Earlier this month, I had the opportunity to discuss some of these issues during a symposium at the University of Texas at Austin Law School. The session focused on four of the most troubled carceral systems in the country: Rikers Island jail in New York City, and state prisons in Alabama, Arizona and Texas.

The event’s organizers brought together experienced journalists alongside formerly incarcerated people, prison administrators, and civil rights lawyers. For this edition, I wanted to share key takeaways from our discussion about each system, and some of the most recent work from the journalists who participated.

Rikers Island

Low staffing levels and lax oversight are often cited as important reasons for deadly conditions behind bars, but despite one of the highest staff-to-prisoner ratios, and being subject to several levels of oversight, Rikers is one of the most dysfunctional lockups in the country.

Reuven Blau, co-author of the recently published book, “Rikers: An Oral History,” said the dramatic upswing in corrections officers calling out sick — about a third of the staff starting in 2021 — has worsened conditions there.

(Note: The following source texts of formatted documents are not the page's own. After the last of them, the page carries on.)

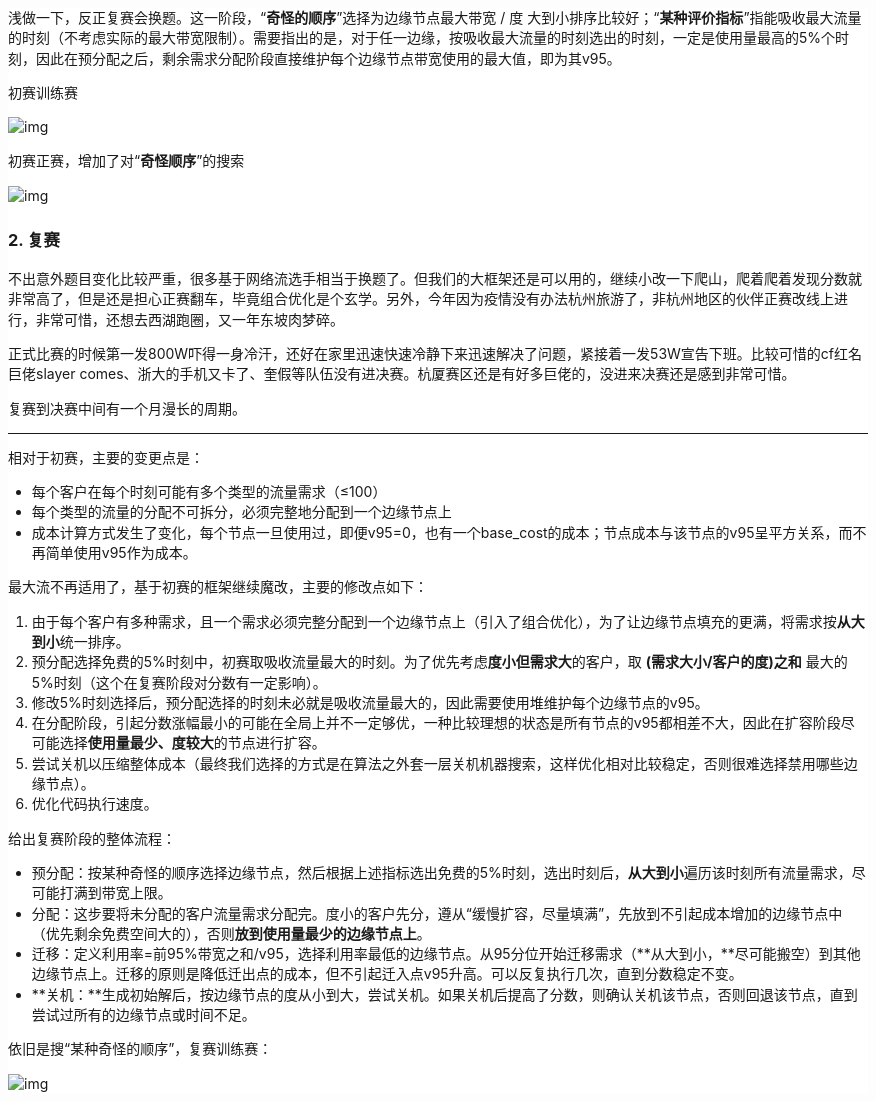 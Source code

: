 

浅做一下，反正复赛会换题。这一阶段，“**奇怪的顺序**”选择为边缘节点最大带宽 / 度 大到小排序比较好；“**某种评价指标**”指能吸收最大流量的时刻（不考虑实际的最大带宽限制）。需要指出的是，对于任一边缘，按吸收最大流量的时刻选出的时刻，一定是使用量最高的5%个时刻，因此在预分配之后，剩余需求分配阶段直接维护每个边缘节点带宽使用的最大值，即为其v95。



初赛训练赛

![img](https://cdn.nlark.com/yuque/0/2022/png/26651905/1653730630376-e364d585-7f7f-4c8b-bb89-4ce280ae18aa.png)

初赛正赛，增加了对“**奇怪顺序**”的搜索

![img](https://cdn.nlark.com/yuque/0/2022/png/26651905/1653730687768-2aefd65d-97c2-4fc7-9314-f1adc417c772.png)

### 2. 复赛

不出意外题目变化比较严重，很多基于网络流选手相当于换题了。但我们的大框架还是可以用的，继续小改一下爬山，爬着爬着发现分数就非常高了，但是还是担心正赛翻车，毕竟组合优化是个玄学。另外，今年因为疫情没有办法杭州旅游了，非杭州地区的伙伴正赛改线上进行，非常可惜，还想去西湖跑圈，又一年东坡肉梦碎。

正式比赛的时候第一发800W吓得一身冷汗，还好在家里迅速快速冷静下来迅速解决了问题，紧接着一发53W宣告下班。比较可惜的cf红名巨佬slayer comes、浙大的手机又卡了、奎假等队伍没有进决赛。杭厦赛区还是有好多巨佬的，没进来决赛还是感到非常可惜。

复赛到决赛中间有一个月漫长的周期。

------

相对于初赛，主要的变更点是：

- 每个客户在每个时刻可能有多个类型的流量需求（≤100）
- 每个类型的流量的分配不可拆分，必须完整地分配到一个边缘节点上
- 成本计算方式发生了变化，每个节点一旦使用过，即便v95=0，也有一个base_cost的成本；节点成本与该节点的v95呈平方关系，而不再简单使用v95作为成本。



最大流不再适用了，基于初赛的框架继续魔改，主要的修改点如下：

1. 由于每个客户有多种需求，且一个需求必须完整分配到一个边缘节点上（引入了组合优化），为了让边缘节点填充的更满，将需求按**从大到小**统一排序。
2. 预分配选择免费的5%时刻中，初赛取吸收流量最大的时刻。为了优先考虑**度小但需求大**的客户，取 **(需求大小/客户的度)之和** 最大的5%时刻（这个在复赛阶段对分数有一定影响）。
3. 修改5%时刻选择后，预分配选择的时刻未必就是吸收流量最大的，因此需要使用堆维护每个边缘节点的v95。
4. 在分配阶段，引起分数涨幅最小的可能在全局上并不一定够优，一种比较理想的状态是所有节点的v95都相差不大，因此在扩容阶段尽可能选择**使用量最少、度较大**的节点进行扩容。
5. 尝试关机以压缩整体成本（最终我们选择的方式是在算法之外套一层关机机器搜索，这样优化相对比较稳定，否则很难选择禁用哪些边缘节点）。
6. 优化代码执行速度。



给出复赛阶段的整体流程：

- 预分配：按某种奇怪的顺序选择边缘节点，然后根据上述指标选出免费的5%时刻，选出时刻后，**从大到小**遍历该时刻所有流量需求，尽可能打满到带宽上限。
- 分配：这步要将未分配的客户流量需求分配完。度小的客户先分，遵从“缓慢扩容，尽量填满”，先放到不引起成本增加的边缘节点中（优先剩余免费空间大的），否则**放到使用量最少的边缘节点上**。
- 迁移：定义利用率=前95%带宽之和/v95，选择利用率最低的边缘节点。从95分位开始迁移需求（**从大到小，**尽可能搬空）到其他边缘节点上。迁移的原则是降低迁出点的成本，但不引起迁入点v95升高。可以反复执行几次，直到分数稳定不变。
- **关机：**生成初始解后，按边缘节点的度从小到大，尝试关机。如果关机后提高了分数，则确认关机该节点，否则回退该节点，直到尝试过所有的边缘节点或时间不足。



依旧是搜“某种奇怪的顺序”，复赛训练赛：

![img](https://cdn.nlark.com/yuque/0/2022/png/26651905/1653733778945-f0fc3ecb-ec56-4ab4-9a59-f697276956cd.png)

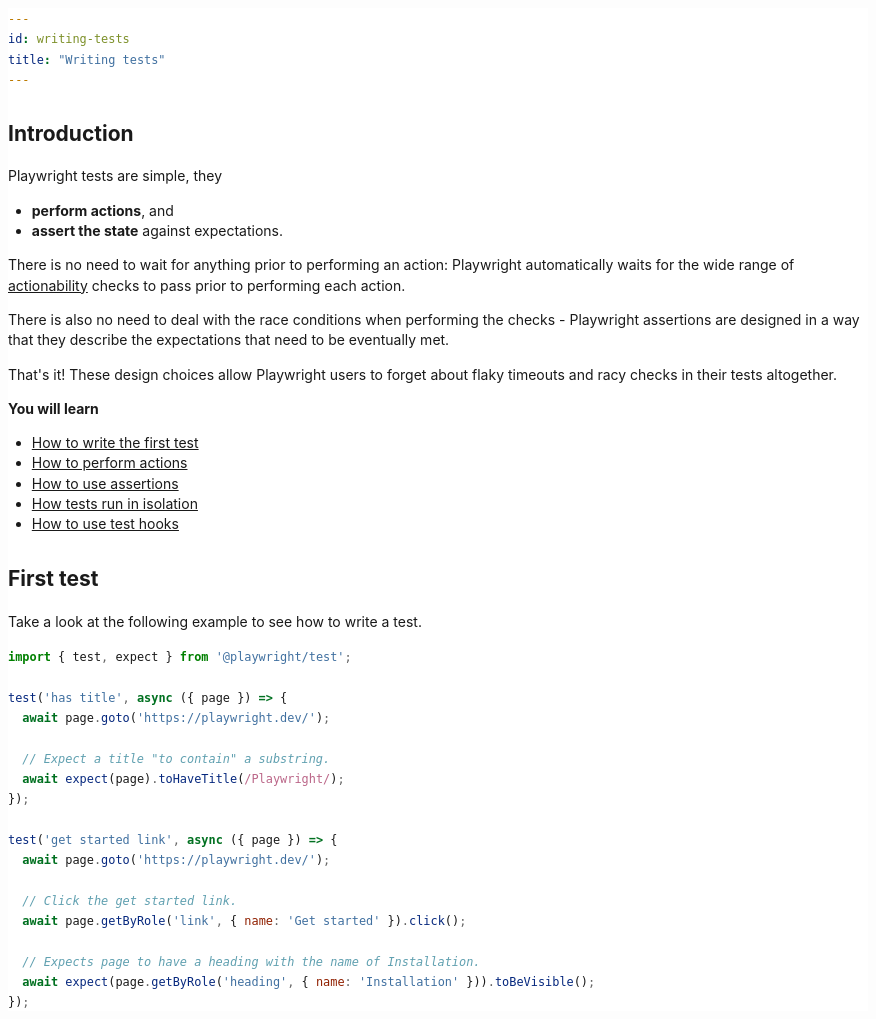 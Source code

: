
 ```yaml
---
id: writing-tests
title: "Writing tests"
---
```

## Introduction

Playwright tests are simple, they

- **perform actions**, and
- **assert the state** against expectations.

There is no need to wait for anything prior to performing an action: Playwright
automatically waits for the wide range of [actionability](./actionability.md)
checks to pass prior to performing each action.

There is also no need to deal with the race conditions when performing the checks -
Playwright assertions are designed in a way that they describe the expectations
that need to be eventually met.

That's it! These design choices allow Playwright users to forget about flaky
timeouts and racy checks in their tests altogether.

**You will learn**

- [How to write the first test](/writing-tests.md#first-test)
- [How to perform actions](/writing-tests.md#actions)
- [How to use assertions](/writing-tests.md#assertions)
- [How tests run in isolation](/writing-tests.md#test-isolation)
- [How to use test hooks](/writing-tests.md#using-test-hooks)

## First test

Take a look at the following example to see how to write a test.

```js title="tests/example.spec.ts"
import { test, expect } from '@playwright/test';

test('has title', async ({ page }) => {
  await page.goto('https://playwright.dev/');

  // Expect a title "to contain" a substring.
  await expect(page).toHaveTitle(/Playwright/);
});

test('get started link', async ({ page }) => {
  await page.goto('https://playwright.dev/');

  // Click the get started link.
  await page.getByRole('link', { name: 'Get started' }).click();

  // Expects page to have a heading with the name of Installation.
  await expect(page.getByRole('heading', { name: 'Installation' })).toBeVisible();
});
```
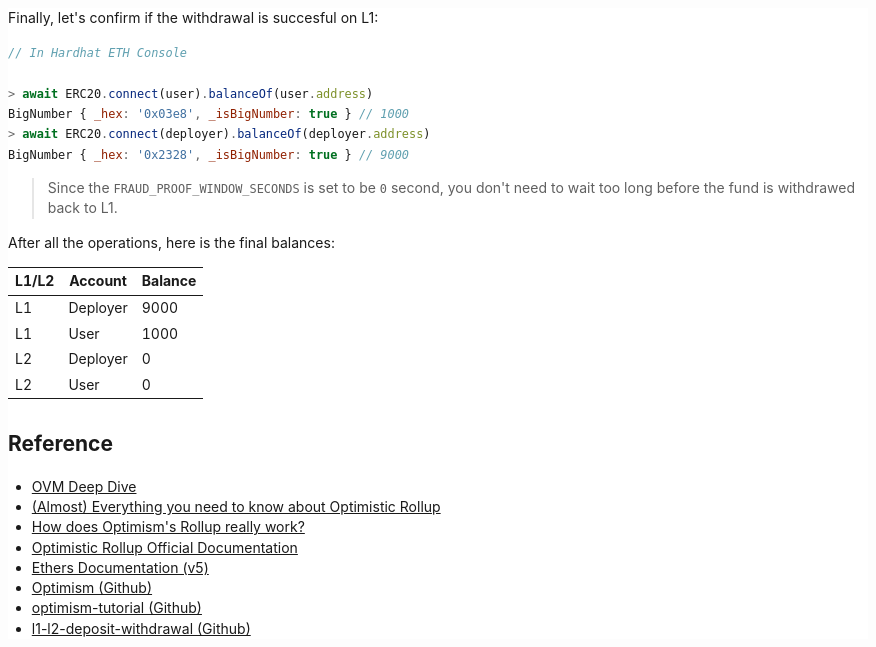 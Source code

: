 Finally, let's confirm if the withdrawal is succesful on L1:

```javascript
// In Hardhat ETH Console

> await ERC20.connect(user).balanceOf(user.address)
BigNumber { _hex: '0x03e8', _isBigNumber: true } // 1000
> await ERC20.connect(deployer).balanceOf(deployer.address)
BigNumber { _hex: '0x2328', _isBigNumber: true } // 9000
```

> Since the `FRAUD_PROOF_WINDOW_SECONDS` is set to be `0` second, you don't need to wait too long before the fund is withdrawed back to L1.

After all the operations, here is the final balances:

| L1/L2 | Account | Balance |
| - | - | - |
| L1 | Deployer | 9000 |
| L1 | User | 1000 |
| L2 | Deployer | 0 |
| L2 | User | 0 |

## Reference

- [OVM Deep Dive](https://medium.com/ethereum-optimism/ovm-deep-dive-a300d1085f52)
- [(Almost) Everything you need to know about Optimistic Rollup](https://research.paradigm.xyz/rollups)
- [How does Optimism's Rollup really work?](https://research.paradigm.xyz/optimism)
- [Optimistic Rollup Official Documentation](https://community.optimism.io/docs/)
- [Ethers Documentation (v5)](https://docs.ethers.io/v5/)
- [Optimism (Github)](https://github.com/ethereum-optimism/optimism)
- [optimism-tutorial (Github)](https://github.com/ethereum-optimism/optimism-tutorial)
- [l1-l2-deposit-withdrawal (Github)](https://github.com/ethereum-optimism/l1-l2-deposit-withdrawal)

Last week, Blau reported that investigators are examining an apparent time card scam some officers were allegedly using to get paid when they weren’t on the job.

Sarena Townsend, the former disciplinary manager and deputy commissioner at the New York Department of Corrections, said watchdog groups that once had 24-7 remote access to surveillance cameras inside the jail complex have recently lost that access. She said moves like this from the Department of Corrections, which limit transparency, have been commonplace.


I spoke with Ronald McKeithen, an artist, advocate, and writer who spent 37 years in Alabama prisons for an armed robbery, after being sentenced under the Habitual Felony Offender Act. McKeithen discussed how “prison has become a mental institution and a nursing home” because of long sentences and stingy parole practices, “You see guys' hope evaporate,” he lamented, “and they just fade away.”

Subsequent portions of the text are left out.